Abstract

The United Kingdom is often depicted as the ‘odd one out’ in the post-war European integration process, as the one country most reluctant to follow the Franco-German lead from the Treaties of Rome in March 1957 right up to today’s European Union (EU). What such teleological narratives often overlook, however, is that non-membership of the EC was hardly an unusual sight during the 1950s, as not only Britain but also many other European states were either unwilling or unable to join the nascent European Communities (EC) built around the founding member-states France, Germany, Italy and the Benelux countries. In fact, Nordic countries like Denmark often shared British scepticism over the EC’s institutional structures and wider ideological underpinnings, instead preferring a bigger but also politically much looser European Free Trade Area. Why and how both Britain and Denmark then changed their attitudes towards the EC during the 1950s and 1960s so quickly and dramatically is one of the key underlying themes of Matthew Broad’s excellent new study, which compares Britain’s and Denmark’s paths towards EC membership from the collapse of the Free Trade Area negotiations in 1958 to their eventual membership in the early 1970s. Using the prism of interactions between the two countries’ respective Socialist parties, the British Labour Party and the Danish Social Democrats (SD), Broad shows how their twisted paths towards EC membership were in fact inextricably intertwined: both countries applied simultaneously for membership in 1961–63, both countries found themselves locked out by the French for almost a decade, and both countries eventually ended up joining the EC together on 1 January 1973.
As Broad shows, the British Labour Party and the Danish Social Democrats shared considerable similarities in their somewhat ambiguous outlook on post-war Europe during the 1940s and 1950s: whilst they both appeared sceptical about the EC’s supranational concept and professed goal of eventual political union, they were also acutely aware of the potentially grave economic disadvantages of being permanently excluded from a powerful and likely protectionist European trading bloc. As a result, the two parties worked together closely in trying to devise alternative schemes for European cooperation as early as 1958–59, not least as regards both parties’ somewhat sceptical approach towards the European Free Trade Area (EFTA). Indeed, one of the main findings of Broad’s book is the sheer scale of transnational cooperation between Labour and the SD throughout the period under investigation, which throws light on the activism and intellectual diversity in which European cooperation was debated in both Denmark and Britain at that early stage already. As the possibility of British and Danish EC membership then gathered momentum during the 1960s, the two parties both developed joint tactics and eventually pushed each other towards an eventual acceptance of the need for EC membership, each subtly influencing the other in various bilateral and multilateral dealings or even intervening directly in each other’s domestic politics.
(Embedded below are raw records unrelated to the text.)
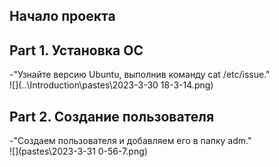 ## Начало проекта
## Part 1. Установка ОС
-"Узнайте версию Ubuntu, выполнив команду cat /etc/issue."<br>
![](..\Introduction\pastes\2023-3-30 18-3-14.png)
## Part 2. Создание пользователя
-"Создаем пользователя и добавляем его в папку adm."<br>
![](pastes\2023-3-31 0-56-7.png)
Yet, the book not only tells the story of similarities and cooperation, but also highlights manifold differences and at times profound disagreements. These were due largely to the two countries’ rather different structural positions in post-war Europe: given Denmark’s strong dependence on economic links with the EC, particularly as regards agriculture, it evidently had a much more pressing interest in securing early access to EC markets than Britain, which still clung onto the prospect of Commonwealth trade for much of the decade. As a result, SD politicians frequently ended up pushing their more reluctant Labour counterparts towards an eventual acceptance of British EC membership, be it through subtle persuasion or by floating less gentle alternative plans for a Nordic union or even a unilateral Danish EC application without Britain. Strong links between Labour and the SD may occasionally have served to ease or diffuse such conflicts, but they were clearly insufficient to overcome the larger strategic gap and conflicting national interests driving the two countries apart over EC membership. Here, Broad does an excellent job in revealing the complex interplay between transnational dynamics and factors firmly tied to the national realm, resisting the historiographical temptation to prioritise one analytical level over the other.
Overall, Broad’s impressive study offers a thoroughly researched and well-written history of Britain’s and Denmark’s comparative paths towards eventual EC membership. It also constitutes a timely contribution to a rapidly evolving historiography that increasingly stresses the plurality and essential openness of the post-war European integration process, something that comes out clearly in much of the book. At the same time, however, the main impression the reader gets is still one of inevitability. ‘[T]he successful fruition of the British and Danish [membership] bids,’ Broad states in his conclusion, ‘marked the ultimate acknowledgement that the path of integration embarked upon by the Six had essentially been the right one’ (p. 237). This may well be the case, but it nonetheless leaves the reader wondering about the many roads not taken, about the many alternative schemes and tactics so hotly and frequently debated amongst and between the Labour Party and the SD for much of the 1960s. It also raises some bigger questions about the two countries’ initial decision not to join the emerging EC from the outset: were their European policies not always poised to be essentially reactive ones afterwards? Thanks to ‘Brexit’, it is question with considerable contemporary relevance, as Britain now seems poised to look for alternative schemes of European cooperation once again – not a particularly easy feat, as Broad’s findings from an earlier period suggest.